I remember a TV ad for a Subaru where the car is driven through the shallows on a beach with water being sprayed all over the bonnet. I used to have a conniption every time I saw it. We quickly find that there is no place for squeamishness about the bikes getting salt water all over them. You have to ride in the wet left by receding waves to get traction.

Have a look at the last two bikes; they are less than 2 metres apart, yet one has traction and one is digging.

The sea mist is also fouling your goggles, every 200m you have to let go of the bars and wipe them.

There are lots of seals and seal carcasses. Also jackal that feed off them, but they don't pose for pictures.

The riding progressively gets worse and worse. The soft sand is un-ridable. In places your front wheel throws up a bow wave that you can see flying past you. The bikes are just sucking, sucking fuel. Even before we enter the doodsakker, I am forced to leave the others behind. I cannot afford the rest stops because it wastes fuel. I feel like shit because I'm useless to the others.

This gives you an idea of where the tide goes to.

Fourty kilometres can be as long as life itself. When you think you've had enough you look back to the horizon and see this.

You look forward to the horizon and see this.

The immense drag on your front wheel, and the fact that you cannot back off the throttle, makes the back wheel step out and try to overtake you now and then. I ride out two successfully, but the third ends in a mini-highside. I land on my back but my left hand still has the clutch lever in a deathgrip. So the engine doesn't stall and I am saved.

The longer we ride the more intense it gets. The sand is so thick and waterlogged it's hard to believe. At one point the drag pulls me down until I'm in 1st gear with the throttle wound to the stop. The motor don't rev out though. It sits in the fat part of the torque curve. The bike bellows like a wounded animal and it kills me.

It just kills me.

No motor should be abused like this. It goes on for a good hundred metres. And there's nothing you can do. I'm on the pegs, murdering the bike and moving at just above walking pace. If I tap off for just a second I'll be stuck, with no way to get going again. And if I get stuck I get screwed. It turns into a refrain in my head that I can't control: "If you get stuck here, you get screwed here".
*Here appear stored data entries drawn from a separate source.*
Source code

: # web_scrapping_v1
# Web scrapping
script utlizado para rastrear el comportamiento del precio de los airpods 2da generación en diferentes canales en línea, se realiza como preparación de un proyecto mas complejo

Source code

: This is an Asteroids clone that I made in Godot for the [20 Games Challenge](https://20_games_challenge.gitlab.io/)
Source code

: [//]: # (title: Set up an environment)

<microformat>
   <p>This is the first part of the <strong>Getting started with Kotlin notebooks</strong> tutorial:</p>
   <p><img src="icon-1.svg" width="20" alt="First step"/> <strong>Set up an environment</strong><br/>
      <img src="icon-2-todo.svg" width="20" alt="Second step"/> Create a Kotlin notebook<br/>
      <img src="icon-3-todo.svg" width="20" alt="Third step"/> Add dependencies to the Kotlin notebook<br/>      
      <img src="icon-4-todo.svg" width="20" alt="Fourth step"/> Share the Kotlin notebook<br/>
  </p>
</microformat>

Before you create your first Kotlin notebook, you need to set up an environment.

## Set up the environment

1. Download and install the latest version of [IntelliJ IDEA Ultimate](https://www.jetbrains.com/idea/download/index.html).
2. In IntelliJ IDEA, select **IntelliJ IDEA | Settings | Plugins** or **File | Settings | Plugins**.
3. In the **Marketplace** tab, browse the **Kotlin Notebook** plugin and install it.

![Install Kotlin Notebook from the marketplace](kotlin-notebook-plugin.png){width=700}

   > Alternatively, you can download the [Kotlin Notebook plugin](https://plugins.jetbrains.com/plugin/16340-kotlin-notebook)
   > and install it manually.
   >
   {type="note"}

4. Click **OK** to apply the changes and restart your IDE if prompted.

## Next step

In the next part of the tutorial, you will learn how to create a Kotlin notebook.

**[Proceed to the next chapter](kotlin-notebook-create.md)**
It get's worse and worse. No pics were taken when things got wild but this will give you an idea.

We are forced to power down into the wave area after a receding wave in the hope that we'll reach traction before the next wave chases us up into the soft sand again. You have no choice. You plow down into the wet, get traction, pick up speed, and then try and outrun the next wave. If you don't get traction before the next wave hits, you are history. The waves down at the bottom is breaking about a metre and a half high. And in my head it's going: "if you get stuck here you get screwed here" on and on and on and on!

There's no way to avoid it. When you're racing the waves, sometimes you are going to lose. You get surf that just rushes in at a speed greater than the limits of grip in turning. So you crash through it. And everytime that you hit that wave at speed you know you're screwing with chance, or fate, call it what you will. And everytime you make it, it's not even a relief, because it's gonna happen again, and how lucky can 5 guys expect to be? We're working like our lives depend on it. Which it does.

When you get traction you gun it. You're gonna need the speed soon. I'll be flying at 75 km/h and feel the sand make a grab at my front wheel. Immediately I'll bang down on the seat and lock my arms straight. The next soft patch is bound to be worse and you have no way of visually identifying it, or with what tenacity it's going to grip your front wheel. Flying over the front wheel is staring you in the face (like that ugly stranger you see in the mirror when taking a piss some very late, very drunk night at some dive that you never thought you'll be caught dead in). Yeah, like that.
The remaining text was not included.